A new sulfur-rich basic polypeptide, so called omega-hordothionin, has been isolated from barley endosperm by extractions with NaCl and ammonium bicarbonate followed by reverse-phase high performance liquid chromatography. Purified omega-hordothionin was found to be homogeneous by SDS/polyacrylamide gel electrophoresis, N-terminal amino-acid sequencing and electrospray-ionization mass spectrometric analysis. The complete primary structure of omega-hordothionin was determined by automatic degradation of the intact molecule and peptides obtained by proteolytic cleavage. Omega-hordothionin consists of a single polypeptide chain of 48 amino acids with a molecular mass of 5508 Da deduced from its amino acid sequence, which fully coincides with the 5508.2 Da determined by electrospray-ionization mass spectrometry. The isolated polypeptide showed a characteristic composition with a high content of basic amino acids (five arginine residues, two lysine residues and six histidine residues) and eight cysteine residues, and has strong sequence identity (66%) with the sorghum SI alpha 1 alpha-amylase inhibitor.
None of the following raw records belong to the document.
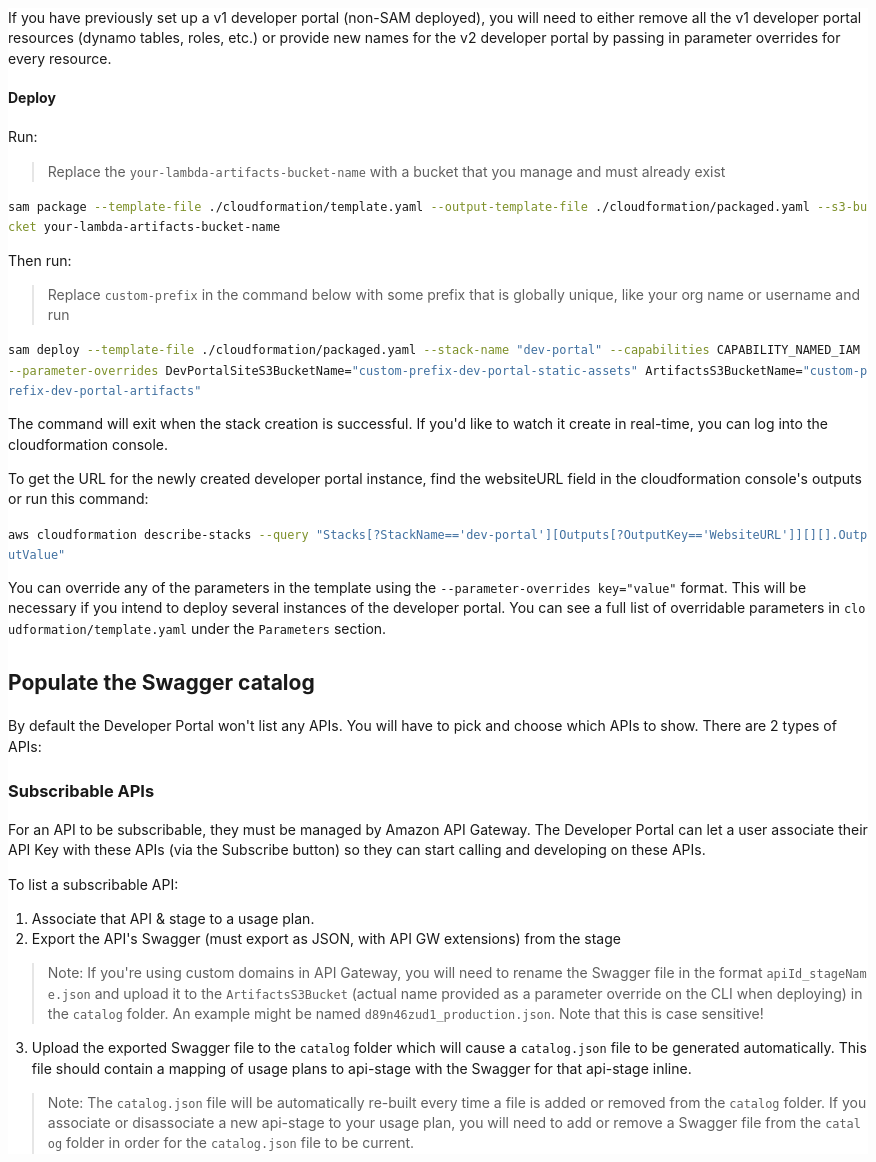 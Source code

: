 If you have previously set up a v1 developer portal (non-SAM deployed), you will need to either remove all the v1 developer portal resources (dynamo tables, roles, etc.) or provide new names for the v2 developer portal by passing in parameter overrides for every resource.

#### Deploy

Run:
>Replace the `your-lambda-artifacts-bucket-name` with a bucket that you manage and must already exist
```bash
sam package --template-file ./cloudformation/template.yaml --output-template-file ./cloudformation/packaged.yaml --s3-bucket your-lambda-artifacts-bucket-name
```

Then run: 
>Replace `custom-prefix` in the command below with some prefix that is globally unique, like your org name or username and run
```bash
sam deploy --template-file ./cloudformation/packaged.yaml --stack-name "dev-portal" --capabilities CAPABILITY_NAMED_IAM --parameter-overrides DevPortalSiteS3BucketName="custom-prefix-dev-portal-static-assets" ArtifactsS3BucketName="custom-prefix-dev-portal-artifacts"
```

The command will exit when the stack creation is successful. If you'd like to watch it create in real-time, you can log into the cloudformation console.

To get the URL for the newly created developer portal instance, find the websiteURL field in the cloudformation console's outputs or run this command:

```bash
aws cloudformation describe-stacks --query "Stacks[?StackName=='dev-portal'][Outputs[?OutputKey=='WebsiteURL']][][].OutputValue"
```

You can override any of the parameters in the template using the `--parameter-overrides key="value"` format. This will be necessary if you intend to deploy several instances of the developer portal. You can see a full list of overridable parameters in `cloudformation/template.yaml` under the `Parameters` section.

## Populate the Swagger catalog

By default the Developer Portal won't list any APIs. You will have to pick and choose which APIs to show. There are 2 types of APIs:

### Subscribable APIs
For an API to be subscribable, they must be managed by Amazon API Gateway. The Developer Portal can let a user associate their API Key with these APIs (via the Subscribe button) so they can start calling and developing on these APIs.

To list a subscribable API:
1. Associate that API & stage to a usage plan. 
2. Export the API's Swagger (must export as JSON, with API GW extensions) from the stage
> Note: If you're using custom domains in API Gateway, you will need to rename the Swagger file in the format `apiId_stageName.json` and upload it to the `ArtifactsS3Bucket` (actual name provided as a parameter override on the CLI when deploying) in the `catalog` folder. An example might be named `d89n46zud1_production.json`. Note that this is case sensitive!
3. Upload the exported Swagger file to the `catalog` folder which will cause a `catalog.json` file to be generated automatically. This file should contain a mapping of usage plans to api-stage with the Swagger for that api-stage inline.
> Note: The `catalog.json` file will be automatically re-built every time a file is added or removed from the `catalog` folder. If you associate or disassociate a new api-stage to your usage plan, you will need to add or remove a Swagger file from the `catalog` folder in order for the `catalog.json` file to be current.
Omega-hordothionin, like gamma-hordothionin, exhibited translation inhibitory activity on both eukaryotic cell-free systems from mammalian (rat liver and rabbit reticulocyte lysates) and prokaryotic cell-free systems (Escherichia coli). However, in contrast to gamma-hordothionin, omega-hordothionin did not inhibit plant systems such as Triticum aestivum, Cucumis sativus, Vicia sativa and Hordeum vulgare. Gamma-hordothionin also inhibited the alpha-amylase activity from human saliva, while omega-hordothionin and the other different genetic variants of thionins, alpha-hordothionin and beta-hordothionin, failed to show any inhibitory effect.